(Saved entries)

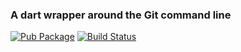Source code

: ### A dart wrapper around the Git command line

[![Pub Package](https://img.shields.io/pub/v/git.svg)](https://pub.dartlang.org/packages/git)
[![Build Status](https://travis-ci.org/kevmoo/git.svg?branch=master)](https://travis-ci.org/kevmoo/git)
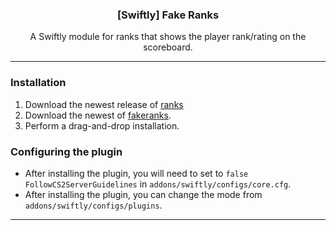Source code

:   <h3 align="center">[Swiftly] Fake Ranks</h3>

  <p align="center">
    A Swiftly module for ranks that shows the player rank/rating on the scoreboard.
    <br/>
  </p>
</p>

---

### Installation

1. Download the newest release of [ranks](https://github.com/swiftly-solution/ranks)
2. Download the newest of [fakeranks](https://github.com/zeynys/fakeranks/releases).
3. Perform a drag-and-drop installation.

### Configuring the plugin

- After installing the plugin, you will need to set to `false` `FollowCS2ServerGuidelines` in `addons/swiftly/configs/core.cfg`.
- After installing the plugin, you can change the mode from `addons/swiftly/configs/plugins`.

---
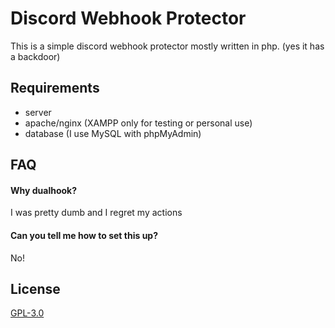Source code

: 
# Discord Webhook Protector

This is a simple discord webhook protector mostly written in php. (yes it has a backdoor)


## Requirements

- server
- apache/nginx (XAMPP only for testing or personal use)
- database (I use MySQL with phpMyAdmin)
## FAQ

#### Why dualhook?

I was pretty dumb and I regret my actions

#### Can you tell me how to set this up?

No!


## License

[GPL-3.0](https://choosealicense.com/licenses/gpl-3.0)
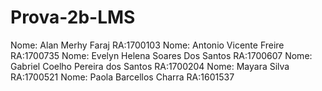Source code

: # Prova-2b-LMS
Nome: Alan Merhy Faraj RA:1700103
Nome: Antonio Vicente Freire RA:1700735
Nome: Evelyn Helena Soares Dos Santos RA:1700607
Nome: Gabriel Coelho Pereira dos Santos RA:1700204
Nome: Mayara Silva RA:1700521
Nome: Paola Barcellos Charra RA:1601537 
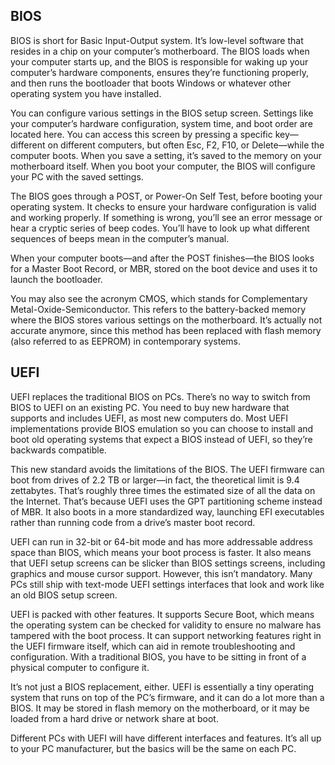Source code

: ## BIOS

BIOS is short for Basic Input-Output system. It’s low-level software that resides in a chip on your computer’s motherboard. The BIOS loads when your computer starts up, and the BIOS is responsible for waking up your computer’s hardware components, ensures they’re functioning properly, and then runs the bootloader that boots Windows or whatever other operating system you have installed.

You can configure various settings in the BIOS setup screen. Settings like your computer’s hardware configuration, system time, and boot order are located here. You can access this screen by pressing a specific key—different on different computers, but often Esc, F2, F10, or Delete—while the computer boots. When you save a setting, it’s saved to the memory on your motherboard itself. When you boot your computer, the BIOS will configure your PC with the saved settings.

The BIOS goes through a POST, or Power-On Self Test, before booting your operating system. It checks to ensure your hardware configuration is valid and working properly. If something is wrong, you’ll see an error message or hear a cryptic series of beep codes. You’ll have to look up what different sequences of beeps mean in the computer’s manual.

When your computer boots—and after the POST finishes—the BIOS looks for a Master Boot Record, or MBR, stored on the boot device and uses it to launch the bootloader.

You may also see the acronym CMOS, which stands for Complementary Metal-Oxide-Semiconductor. This refers to the battery-backed memory where the BIOS stores various settings on the motherboard. It’s actually not accurate anymore, since this method has been replaced with flash memory (also referred to as EEPROM) in contemporary systems.


## UEFI

UEFI replaces the traditional BIOS on PCs. There’s no way to switch from BIOS to UEFI on an existing PC. You need to buy new hardware that supports and includes UEFI, as most new computers do. Most UEFI implementations provide BIOS emulation so you can choose to install and boot old operating systems that expect a BIOS instead of UEFI, so they’re backwards compatible.

This new standard avoids the limitations of the BIOS. The UEFI firmware can boot from drives of 2.2 TB or larger—in fact, the theoretical limit is 9.4 zettabytes. That’s roughly three times the estimated size of all the data on the Internet. That’s because UEFI uses the GPT partitioning scheme instead of MBR. It also boots in a more standardized way, launching EFI executables rather than running code from a drive’s master boot record.

UEFI can run in 32-bit or 64-bit mode and has more addressable address space than BIOS, which means your boot process is faster. It also means that UEFI setup screens can be slicker than BIOS settings screens, including graphics and mouse cursor support. However, this isn’t mandatory. Many PCs still ship with text-mode UEFI settings interfaces that look and work like an old BIOS setup screen.


UEFI is packed with other features. It supports Secure Boot, which means the operating system can be checked for validity to ensure no malware has tampered with the boot process. It can support networking features right in the UEFI firmware itself, which can aid in remote troubleshooting and configuration. With a traditional BIOS, you have to be sitting in front of a physical computer to configure it.

It’s not just a BIOS replacement, either. UEFI is essentially a tiny operating system that runs on top of the PC’s firmware, and it can do a lot more than a BIOS. It may be stored in flash memory on the motherboard, or it may be loaded from a hard drive or network share at boot.

Different PCs with UEFI will have different interfaces and features. It’s all up to your PC manufacturer, but the basics will be the same on each PC.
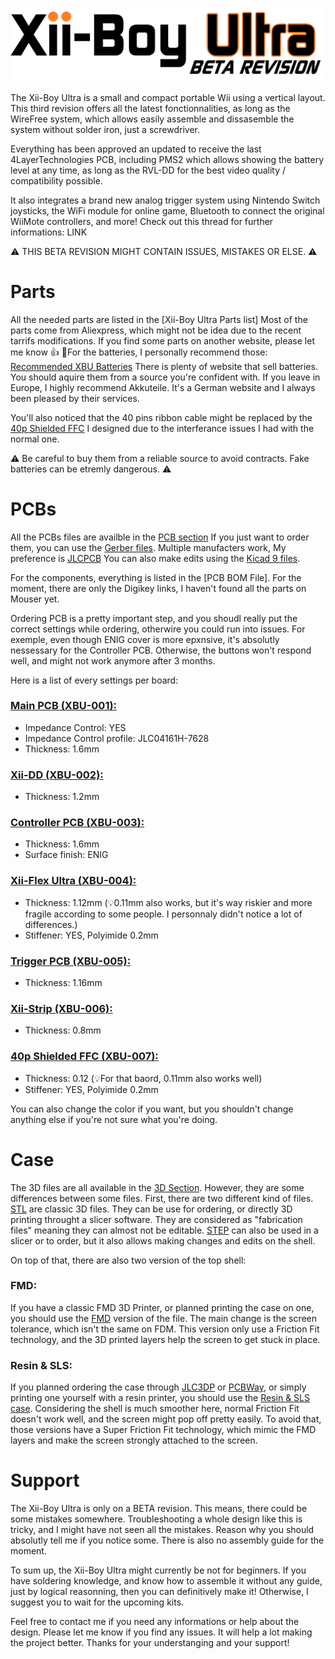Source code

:<picture> <source media="(prefers-color-scheme: dark)" srcset="Images/XBU-BR-Light.png" width="800"> <img src="Images/XBU-BR-Dark.png" width="1000"> </picture> 

The Xii-Boy Ultra is a small and compact portable Wii using a vertical layout.
This third revision offers all the latest fonctionnalities, as long as the WireFree system, which allows easily assemble and dissasemble the system without solder iron, just a screwdriver.

Everything has been approved an updated to receive the last 4LayerTechnologies PCB, including PMS2 which allows showing the battery level at any time, as long as the RVL-DD for the best video quality / compatibility possible.

It also integrates a brand new analog trigger system using Nintendo Switch joysticks, the WiFi module for online game, Bluetooth to connect the original WiiMote controllers, and more!
Check out this thread for further informations: LINK

⚠️ THIS BETA REVISION MIGHT CONTAIN ISSUES, MISTAKES OR ELSE. ⚠️

# Parts
All the needed parts are listed in the [Xii-Boy Ultra Parts list]
Most of the parts come from Aliexpress, which might not be idea due to the recent tarrifs modifications. If you find some parts on another website, please let me know 👍
🔋For the batteries, I personally recommend those: [Recommended XBU Batteries](https://www.akkuteile.de/samsung-inr18650-35e-3-6v-3-7v-3500mah-pluspol-flach_100631_3391)
There is plenty of website that sell batteries. You should aquire them from a source you're confident with. If you leave in Europe, I highly recommend Akkuteile. 
It's a German website and I always been pleased by their services.

You'll also noticed that the 40 pins ribbon cable might be replaced by the [40p Shielded FFC](https://github.com/Xenii1642/Xii-Boy-Ultra/blob/main/PCB/Gerbers/Shielded%20FFC.zip) I designed due to the interferance issues I had with the normal one.

⚠️ Be careful to buy them from a reliable source to avoid contracts. Fake batteries can be etremly dangerous. ⚠️

# PCBs
All the PCBs files are availble in the [PCB section](https://github.com/Xenii1642/Xii-Boy-Ultra/tree/main/PCB)
If you just want to order them, you can use the [Gerber files](https://github.com/Xenii1642/Xii-Boy-Ultra/tree/main/PCB/Gerbers). Multiple manufacters work, My preference is [JLCPCB](https://jlcpcb.com/)
You can also make edits using the [Kicad 9 files](https://github.com/Xenii1642/Xii-Boy-Ultra/tree/main/PCB/KiCad%209%20Files).

For the components, everything is listed in the [PCB BOM File]. For the moment, there are only the Digikey links, I haven't found all the parts on Mouser yet.

Ordering PCB is a pretty important step, and you shoudl really put the correct settings while ordering, otherwire you could run into issues.
For exemple, even though ENIG cover is more epxnsive, it's absolutly nessessary for the Controller PCB. Otherwise, the buttons won't respond well, and might not work anymore after 3 months.

Here is a list of every settings per board:
### [**Main PCB (XBU-001)**:](https://github.com/Xenii1642/Xii-Boy-Ultra/blob/main/PCB/Gerbers/Main%20PCB.zip)
- Impedance Control: YES
- Impedance Control profile: JLC04161H-7628
- Thickness: 1.6mm
  
### [**Xii-DD (XBU-002)**:](https://github.com/Xenii1642/Xii-Boy-Ultra/blob/main/PCB/Gerbers/Xii-DD.zip)
- Thickness: 1.2mm
  
### [**Controller PCB (XBU-003)**:](https://github.com/Xenii1642/Xii-Boy-Ultra/blob/main/PCB/Gerbers/Controller%20PCB.zip)
- Thickness: 1.6mm
- Surface finish: ENIG

### [**Xii-Flex Ultra (XBU-004)**:](https://github.com/Xenii1642/Xii-Boy-Ultra/blob/main/PCB/Gerbers/Xii-Flex%20Ultra.zip)
- Thickness: 1.12mm (💡0.11mm also works, but it's way riskier and more fragile according to some people. I personnaly didn't notice a lot of differences.)
- Stiffener: YES, Polyimide 0.2mm

### [**Trigger PCB (XBU-005)**:](https://github.com/Xenii1642/Xii-Boy-Ultra/blob/main/PCB/Gerbers/Trigger%20PCB.zip)
- Thickness: 1.16mm

### [**Xii-Strip (XBU-006)**:](https://github.com/Xenii1642/Xii-Boy-Ultra/blob/main/PCB/Gerbers/Xii-Strip.zip)
- Thickness: 0.8mm

### [**40p Shielded FFC (XBU-007)**:](https://github.com/Xenii1642/Xii-Boy-Ultra/blob/main/PCB/Gerbers/Shielded%20FFC.zip)
- Thickness: 0.12 (💡For that baord, 0.11mm also works well)
- Stiffener: YES, Polyimide 0.2mm

You can also change the color if you want, but you shouldn't change anything else if you're not sure what you're doing.

# Case
The 3D files are all available in the [3D Section](https://github.com/Xenii1642/Xii-Boy-Ultra/tree/main/3D).
However, they are some differences between some files. 
First, there are two different kind of files.
[STL](https://github.com/Xenii1642/Xii-Boy-Ultra/tree/main/3D/STL) are classic 3D files. They can be use for ordering, or directly 3D printing throught a slicer software. They are considered as "fabrication files" meaning they can almost not be editable.
[STEP](https://github.com/Xenii1642/Xii-Boy-Ultra/tree/main/3D/STEP) can also be used in a slicer or to order, but it also allows making changes and edits on the shell. 

On top of that, there are also two version of the top shell:
### **FMD**:
If you have a classic FMD 3D Printer, or planned printing the case on one, you should use the [FMD](https://github.com/Xenii1642/Xii-Boy-Ultra/tree/main/3D/STL/FDM) version of the file.
The main change is the screen tolerance, which isn't the same on FDM. This version only use a Friction Fit technology, and the 3D printed layers help the screen to get stuck in place.

### **Resin & SLS**:
If you planned ordering the case through [JLC3DP](https://jlc3dp.com/) or [PCBWay](https://www.pcbway.com/), or simply printing one yourself with a resin printer, you should use the [Resin & SLS case](https://github.com/Xenii1642/Xii-Boy-Ultra/tree/main/3D/STL/Resin%20%26%20SLS).
Considering the shell is much smoother here, normal Friction Fit doesn't work well, and the screen might pop off pretty easily.
To avoid that, those versions have a Super Friction Fit technology, which mimic the FMD layers and make the screen strongly attached to the screen.

# Support
The Xii-Boy Ultra is only on a BETA revision.
This means, there could be some mistakes somewhere.
Troubleshooting a whole design like this is tricky, and I might have not seen all the mistakes.
Reason why you should absolutly tell me if you notice some.
There is also no assembly guide for the moment.

To sum up, the Xii-Boy Ultra might currently be not for beginners.
If you have soldering knowledge, and know how to assemble it without any guide, just by logical reasonning, then you can definitively make it!
Otherwise, I suggest you to wait for the upcoming kits.

Feel free to contact me if you need any informations or help about the design. Please let me know if you find any issues. It will help a lot making the project better.
Thanks for your understanging and your support!
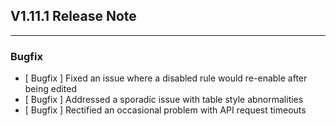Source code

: ## V1.11.1 Release Note

---

### Bugfix

- [ Bugfix ] Fixed an issue where a disabled rule would re-enable after being edited
- [ Bugfix ] Addressed a sporadic issue with table style abnormalities
- [ Bugfix ] Rectified an occasional problem with API request timeouts
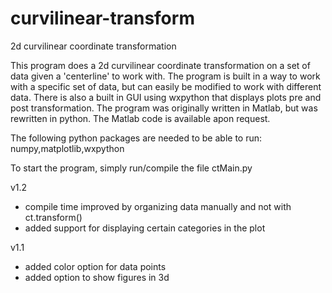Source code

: curvilinear-transform
=====================

2d curvilinear coordinate transformation

This program does a 2d curvilinear coordinate transformation on a 
set of data given a 'centerline' to work with. The program is built
in a way to work with a specific set of data, but can easily be 
modified to work with different data. There is also a built in GUI
using wxpython that displays plots pre and post transformation. The
program was originally written in Matlab, but was rewritten in python. 
The Matlab code is available apon request.

The following python packages are needed to be able to run:
numpy,matplotlib,wxpython

To start the program, simply run/compile the file ctMain.py

v1.2
- compile time improved by organizing data manually and not with ct.transform()
- added support for displaying certain categories in the plot


v1.1
- added color option for data points
- added option to show figures in 3d
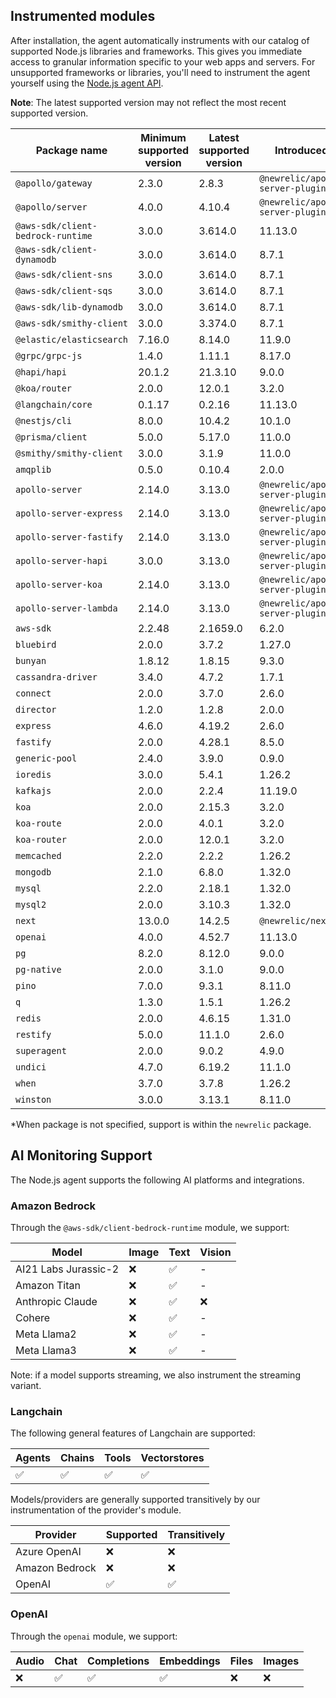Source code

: ## Instrumented modules

After installation, the agent automatically instruments with our catalog of
supported Node.js libraries and frameworks. This gives you immediate access to
granular information specific to your web apps and servers.  For unsupported
frameworks or libraries, you'll need to instrument the agent yourself using the
[Node.js agent API](https://newrelic.github.io/node-newrelic/API.html).

**Note**: The latest supported version may not reflect the most recent supported
version.

| Package name | Minimum supported version | Latest supported version | Introduced in* |
| --- | --- | --- | --- |
| `@apollo/gateway` | 2.3.0 | 2.8.3 | `@newrelic/apollo-server-plugin@1.0.0` |
| `@apollo/server` | 4.0.0 | 4.10.4 | `@newrelic/apollo-server-plugin@2.1.0` |
| `@aws-sdk/client-bedrock-runtime` | 3.0.0 | 3.614.0 | 11.13.0 |
| `@aws-sdk/client-dynamodb` | 3.0.0 | 3.614.0 | 8.7.1 |
| `@aws-sdk/client-sns` | 3.0.0 | 3.614.0 | 8.7.1 |
| `@aws-sdk/client-sqs` | 3.0.0 | 3.614.0 | 8.7.1 |
| `@aws-sdk/lib-dynamodb` | 3.0.0 | 3.614.0 | 8.7.1 |
| `@aws-sdk/smithy-client` | 3.0.0 | 3.374.0 | 8.7.1 |
| `@elastic/elasticsearch` | 7.16.0 | 8.14.0 | 11.9.0 |
| `@grpc/grpc-js` | 1.4.0 | 1.11.1 | 8.17.0 |
| `@hapi/hapi` | 20.1.2 | 21.3.10 | 9.0.0 |
| `@koa/router` | 2.0.0 | 12.0.1 | 3.2.0 |
| `@langchain/core` | 0.1.17 | 0.2.16 | 11.13.0 |
| `@nestjs/cli` | 8.0.0 | 10.4.2 | 10.1.0 |
| `@prisma/client` | 5.0.0 | 5.17.0 | 11.0.0 |
| `@smithy/smithy-client` | 3.0.0 | 3.1.9 | 11.0.0 |
| `amqplib` | 0.5.0 | 0.10.4 | 2.0.0 |
| `apollo-server` | 2.14.0 | 3.13.0 | `@newrelic/apollo-server-plugin@1.0.0` |
| `apollo-server-express` | 2.14.0 | 3.13.0 | `@newrelic/apollo-server-plugin@1.0.0` |
| `apollo-server-fastify` | 2.14.0 | 3.13.0 | `@newrelic/apollo-server-plugin@1.0.0` |
| `apollo-server-hapi` | 3.0.0 | 3.13.0 | `@newrelic/apollo-server-plugin@1.0.0` |
| `apollo-server-koa` | 2.14.0 | 3.13.0 | `@newrelic/apollo-server-plugin@1.0.0` |
| `apollo-server-lambda` | 2.14.0 | 3.13.0 | `@newrelic/apollo-server-plugin@1.0.0` |
| `aws-sdk` | 2.2.48 | 2.1659.0 | 6.2.0 |
| `bluebird` | 2.0.0 | 3.7.2 | 1.27.0 |
| `bunyan` | 1.8.12 | 1.8.15 | 9.3.0 |
| `cassandra-driver` | 3.4.0 | 4.7.2 | 1.7.1 |
| `connect` | 2.0.0 | 3.7.0 | 2.6.0 |
| `director` | 1.2.0 | 1.2.8 | 2.0.0 |
| `express` | 4.6.0 | 4.19.2 | 2.6.0 |
| `fastify` | 2.0.0 | 4.28.1 | 8.5.0 |
| `generic-pool` | 2.4.0 | 3.9.0 | 0.9.0 |
| `ioredis` | 3.0.0 | 5.4.1 | 1.26.2 |
| `kafkajs` | 2.0.0 | 2.2.4 | 11.19.0 |
| `koa` | 2.0.0 | 2.15.3 | 3.2.0 |
| `koa-route` | 2.0.0 | 4.0.1 | 3.2.0 |
| `koa-router` | 2.0.0 | 12.0.1 | 3.2.0 |
| `memcached` | 2.2.0 | 2.2.2 | 1.26.2 |
| `mongodb` | 2.1.0 | 6.8.0 | 1.32.0 |
| `mysql` | 2.2.0 | 2.18.1 | 1.32.0 |
| `mysql2` | 2.0.0 | 3.10.3 | 1.32.0 |
| `next` | 13.0.0 | 14.2.5 | `@newrelic/next@0.7.0` |
| `openai` | 4.0.0 | 4.52.7 | 11.13.0 |
| `pg` | 8.2.0 | 8.12.0 | 9.0.0 |
| `pg-native` | 2.0.0 | 3.1.0 | 9.0.0 |
| `pino` | 7.0.0 | 9.3.1 | 8.11.0 |
| `q` | 1.3.0 | 1.5.1 | 1.26.2 |
| `redis` | 2.0.0 | 4.6.15 | 1.31.0 |
| `restify` | 5.0.0 | 11.1.0 | 2.6.0 |
| `superagent` | 2.0.0 | 9.0.2 | 4.9.0 |
| `undici` | 4.7.0 | 6.19.2 | 11.1.0 |
| `when` | 3.7.0 | 3.7.8 | 1.26.2 |
| `winston` | 3.0.0 | 3.13.1 | 8.11.0 |

*When package is not specified, support is within the `newrelic` package.

## AI Monitoring Support

The Node.js agent supports the following AI platforms and integrations.

### Amazon Bedrock

Through the `@aws-sdk/client-bedrock-runtime` module, we support:

| Model | Image | Text | Vision |
| --- | --- | --- | --- |
| AI21 Labs Jurassic-2 | ❌ | ✅ | - |
| Amazon Titan | ❌ | ✅ | - |
| Anthropic Claude | ❌ | ✅ | ❌ |
| Cohere | ❌ | ✅ | - |
| Meta Llama2 | ❌ | ✅ | - |
| Meta Llama3 | ❌ | ✅ | - |

Note: if a model supports streaming, we also instrument the streaming variant.


### Langchain

The following general features of Langchain are supported:

| Agents | Chains | Tools | Vectorstores |
| --- | --- | --- | --- |
| ✅ | ✅ | ✅ | ✅ |

Models/providers are generally supported transitively by our instrumentation of the provider's module.

| Provider | Supported | Transitively |
| --- | --- | --- |
| Azure OpenAI | ❌ | ❌ |
| Amazon Bedrock | ❌ | ❌ |
| OpenAI | ✅ | ✅ |


### OpenAI

Through the `openai` module, we support:

| Audio | Chat | Completions | Embeddings | Files | Images |
| --- | --- | --- | --- | --- | --- |
| ❌ | ✅ | ✅ | ✅ | ❌ | ❌ |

- [WORK TO BE COMPLETED]
Your answer should consist solely of the lines above from the line with "supported Node.js libraries" to the line with "2.1659.0 | 6.2.0 |", both included, reproduced exactly.

- [REPLY TO THE TASK]
supported Node.js libraries and frameworks. This gives you immediate access to
granular information specific to your web apps and servers.  For unsupported
frameworks or libraries, you'll need to instrument the agent yourself using the
[Node.js agent API](https://newrelic.github.io/node-newrelic/API.html).

**Note**: The latest supported version may not reflect the most recent supported
version.

| Package name | Minimum supported version | Latest supported version | Introduced in* |
| --- | --- | --- | --- |
| `@apollo/gateway` | 2.3.0 | 2.8.3 | `@newrelic/apollo-server-plugin@1.0.0` |
| `@apollo/server` | 4.0.0 | 4.10.4 | `@newrelic/apollo-server-plugin@2.1.0` |
| `@aws-sdk/client-bedrock-runtime` | 3.0.0 | 3.614.0 | 11.13.0 |
| `@aws-sdk/client-dynamodb` | 3.0.0 | 3.614.0 | 8.7.1 |
| `@aws-sdk/client-sns` | 3.0.0 | 3.614.0 | 8.7.1 |
| `@aws-sdk/client-sqs` | 3.0.0 | 3.614.0 | 8.7.1 |
| `@aws-sdk/lib-dynamodb` | 3.0.0 | 3.614.0 | 8.7.1 |
| `@aws-sdk/smithy-client` | 3.0.0 | 3.374.0 | 8.7.1 |
| `@elastic/elasticsearch` | 7.16.0 | 8.14.0 | 11.9.0 |
| `@grpc/grpc-js` | 1.4.0 | 1.11.1 | 8.17.0 |
| `@hapi/hapi` | 20.1.2 | 21.3.10 | 9.0.0 |
| `@koa/router` | 2.0.0 | 12.0.1 | 3.2.0 |
| `@langchain/core` | 0.1.17 | 0.2.16 | 11.13.0 |
| `@nestjs/cli` | 8.0.0 | 10.4.2 | 10.1.0 |
| `@prisma/client` | 5.0.0 | 5.17.0 | 11.0.0 |
| `@smithy/smithy-client` | 3.0.0 | 3.1.9 | 11.0.0 |
| `amqplib` | 0.5.0 | 0.10.4 | 2.0.0 |
| `apollo-server` | 2.14.0 | 3.13.0 | `@newrelic/apollo-server-plugin@1.0.0` |
| `apollo-server-express` | 2.14.0 | 3.13.0 | `@newrelic/apollo-server-plugin@1.0.0` |
| `apollo-server-fastify` | 2.14.0 | 3.13.0 | `@newrelic/apollo-server-plugin@1.0.0` |
| `apollo-server-hapi` | 3.0.0 | 3.13.0 | `@newrelic/apollo-server-plugin@1.0.0` |
| `apollo-server-koa` | 2.14.0 | 3.13.0 | `@newrelic/apollo-server-plugin@1.0.0` |
| `apollo-server-lambda` | 2.14.0 | 3.13.0 | `@newrelic/apollo-server-plugin@1.0.0` |
| `aws-sdk` | 2.2.48 | 2.1659.0 | 6.2.0 |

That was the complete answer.